Anyone spending any amount of time on this blog should know by now that I am deeply loyal to the Empire. Not to Emperor Palpatine — who was a corrupt Sith Lord focused on himself and more concerned with gaining power than making the lives of Imperial citizens better — but to the Imperial system, which strikes me as the only viable, logical method of government for such a huge and diverse stretch of territory. I stand with Admiral Pellaeon in the pursuit of forming a bastion of the new order, a system focused on the citizen and resistant to the pettiness of easily-corrupt bureaucrats.

As such, I admire the boys in white, who keep our Empire safe. I salute the officers in their attractive, professional uniforms. I shun the old Republic and the frail senators creating civil war and dissidence in their quest, not to make lives better, but to get their old jobs and positions of power back. Pax Imperius!

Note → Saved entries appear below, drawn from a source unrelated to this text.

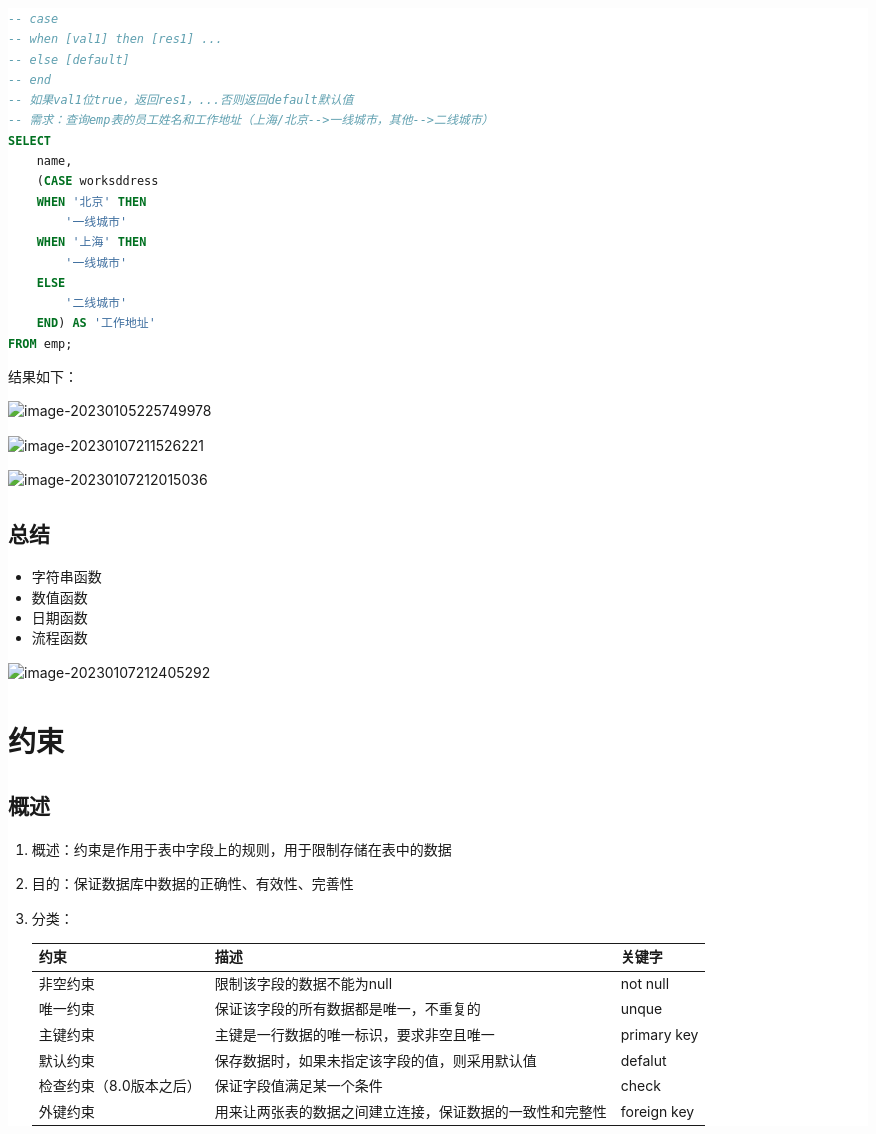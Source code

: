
 ```sql
-- case 
-- when [val1] then [res1] ... 
-- else [default] 
-- end
-- 如果val1位true，返回res1，...否则返回default默认值
-- 需求：查询emp表的员工姓名和工作地址（上海/北京-->一线城市，其他-->二线城市）
SELECT
	name,
	(CASE worksddress
	WHEN '北京' THEN
		'一线城市'	
    WHEN '上海' THEN
		'一线城市'
	ELSE
		'二线城市'
    END) AS '工作地址'
FROM emp;
```

结果如下：

![image-20230105225749978](https://gitee.com/yangstudys/typora-pic/raw/master/prcture/202301052257080.png)



![image-20230107211526221](https://gitee.com/yangstudys/typora-pic/raw/master/prcture/202301072115487.png)

![image-20230107212015036](https://gitee.com/yangstudys/typora-pic/raw/master/prcture/202301072120130.png)

## 总结

- 字符串函数
- 数值函数
- 日期函数
- 流程函数

![image-20230107212405292](https://gitee.com/yangstudys/typora-pic/raw/master/prcture/202301072124378.png)

# 约束

## 概述

1. 概述：约束是作用于表中字段上的规则，用于限制存储在表中的数据

2. 目的：保证数据库中数据的正确性、有效性、完善性

3. 分类：

   | 约束                    | 描述                                                     | 关键字      |
   | ----------------------- | -------------------------------------------------------- | ----------- |
   | 非空约束                | 限制该字段的数据不能为null                               | not null    |
   | 唯一约束                | 保证该字段的所有数据都是唯一，不重复的                   | unque       |
   | 主键约束                | 主键是一行数据的唯一标识，要求非空且唯一                 | primary key |
   | 默认约束                | 保存数据时，如果未指定该字段的值，则采用默认值           | defalut     |
   | 检查约束（8.0版本之后） | 保证字段值满足某一个条件                                 | check       |
   | 外键约束                | 用来让两张表的数据之间建立连接，保证数据的一致性和完整性 | foreign key |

So it was an obvious move when a friend gave me The Imperial Handbook for Christmas last year.

Now, The Imperial Handbook occupies a strange place. It was published in 2015 after Disney|Lucasfilm decanonized the EU. But it’s part of a series of handbooks that are squarely part of the EU. (Things like this are why Disney|Lucasfilm can’t even begin to grasp the magnitude of what they’ve done.) I’m not particularly acquainted with the history, such as whether it had already been completed by April 2014, but the rest of the series has been cast out by Discanon. It doesn’t contain anything from Discanon, and that’s all that matters insofar as marking it official “realcanon.”

The concept of the series is that they are meant to be in-universe reference guides, not unlike The Illustrated Star Wars Universe, containing information written from the point of view of characters with the intended audience of “other people who live in the GFFA.” This was ostensibly written by Imperial information services to be disseminated among officers of His Majesty’s Armed Forces. Of course there are lots of little things that break such immersion (officer’s handbooks aren’t usually dotted with attractive watercolor artwork, and at least one ship is mis-identified), but it’s cute and it’s fun and I accept the conceit.

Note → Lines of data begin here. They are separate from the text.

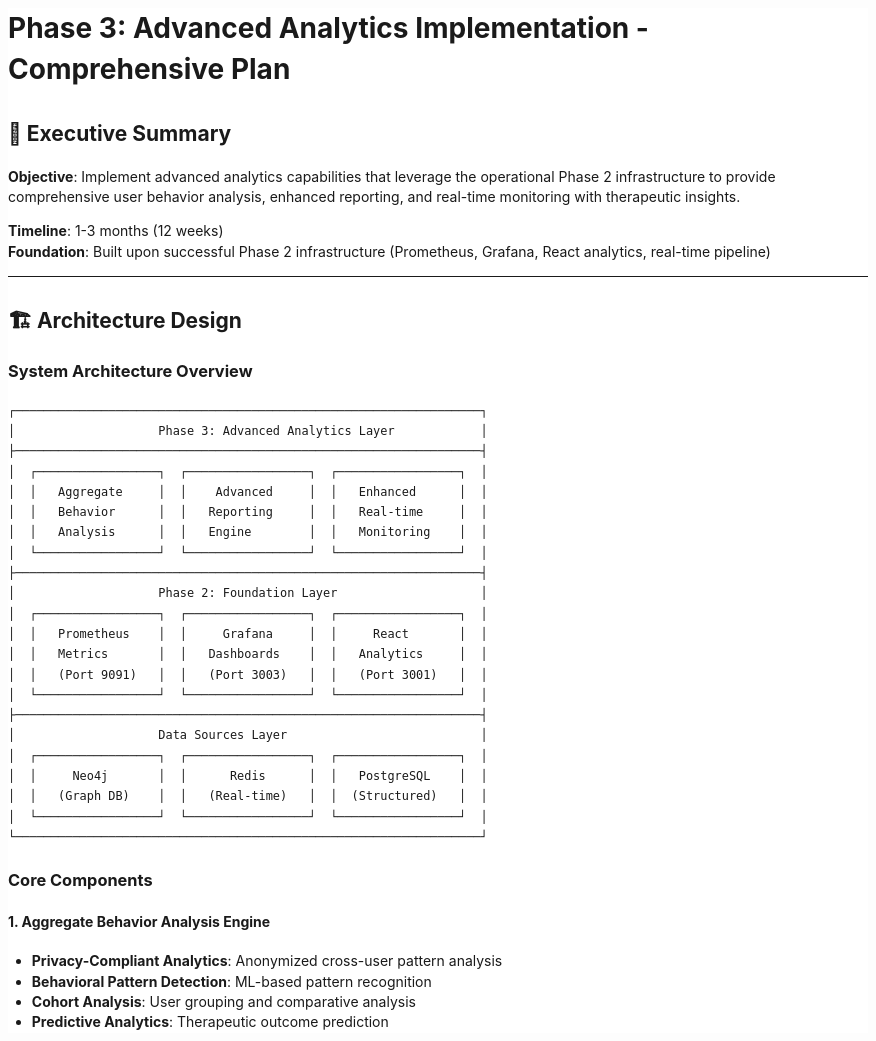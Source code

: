 # Phase 3: Advanced Analytics Implementation - Comprehensive Plan

## 🎯 **Executive Summary**

**Objective**: Implement advanced analytics capabilities that leverage the operational Phase 2 infrastructure to provide comprehensive user behavior analysis, enhanced reporting, and real-time monitoring with therapeutic insights.

**Timeline**: 1-3 months (12 weeks)  
**Foundation**: Built upon successful Phase 2 infrastructure (Prometheus, Grafana, React analytics, real-time pipeline)

---

## 🏗️ **Architecture Design**

### **System Architecture Overview**

```
┌─────────────────────────────────────────────────────────────────┐
│                    Phase 3: Advanced Analytics Layer            │
├─────────────────────────────────────────────────────────────────┤
│  ┌─────────────────┐  ┌─────────────────┐  ┌─────────────────┐  │
│  │   Aggregate     │  │    Advanced     │  │   Enhanced      │  │
│  │   Behavior      │  │   Reporting     │  │   Real-time     │  │
│  │   Analysis      │  │   Engine        │  │   Monitoring    │  │
│  └─────────────────┘  └─────────────────┘  └─────────────────┘  │
├─────────────────────────────────────────────────────────────────┤
│                    Phase 2: Foundation Layer                    │
│  ┌─────────────────┐  ┌─────────────────┐  ┌─────────────────┐  │
│  │   Prometheus    │  │     Grafana     │  │     React       │  │
│  │   Metrics       │  │   Dashboards    │  │   Analytics     │  │
│  │   (Port 9091)   │  │   (Port 3003)   │  │   (Port 3001)   │  │
│  └─────────────────┘  └─────────────────┘  └─────────────────┘  │
├─────────────────────────────────────────────────────────────────┤
│                    Data Sources Layer                           │
│  ┌─────────────────┐  ┌─────────────────┐  ┌─────────────────┐  │
│  │     Neo4j       │  │      Redis      │  │   PostgreSQL    │  │
│  │   (Graph DB)    │  │   (Real-time)   │  │  (Structured)   │  │
│  └─────────────────┘  └─────────────────┘  └─────────────────┘  │
└─────────────────────────────────────────────────────────────────┘
```

### **Core Components**

#### **1. Aggregate Behavior Analysis Engine**
- **Privacy-Compliant Analytics**: Anonymized cross-user pattern analysis
- **Behavioral Pattern Detection**: ML-based pattern recognition
- **Cohort Analysis**: User grouping and comparative analysis
- **Predictive Analytics**: Therapeutic outcome prediction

It’s also been annotated by leaders of the rebellion, which allows me to dismiss certain errors in the text (such as an attempt to emphatically claim a government-sanctioned racist policy that could never exist in a galaxy like the GFFA). I just assume that the rebel leaders made their own edits before circulating it as propaganda among their own crew. Gotta make the boogeyman boogeyer if you expect those bright young pilots to die getting your position of power back!

Ultimately, the book is a valuable if somewhat shallow resource. It needs supplementation, but its bullet-point break downs of branches of service, visual outlines of rank, armor, equipment, and bonus essays by such figures as General Veers and Baron Fel make it invaluable. My library would be grossly incomplete without it, despite its few minor shortcomings.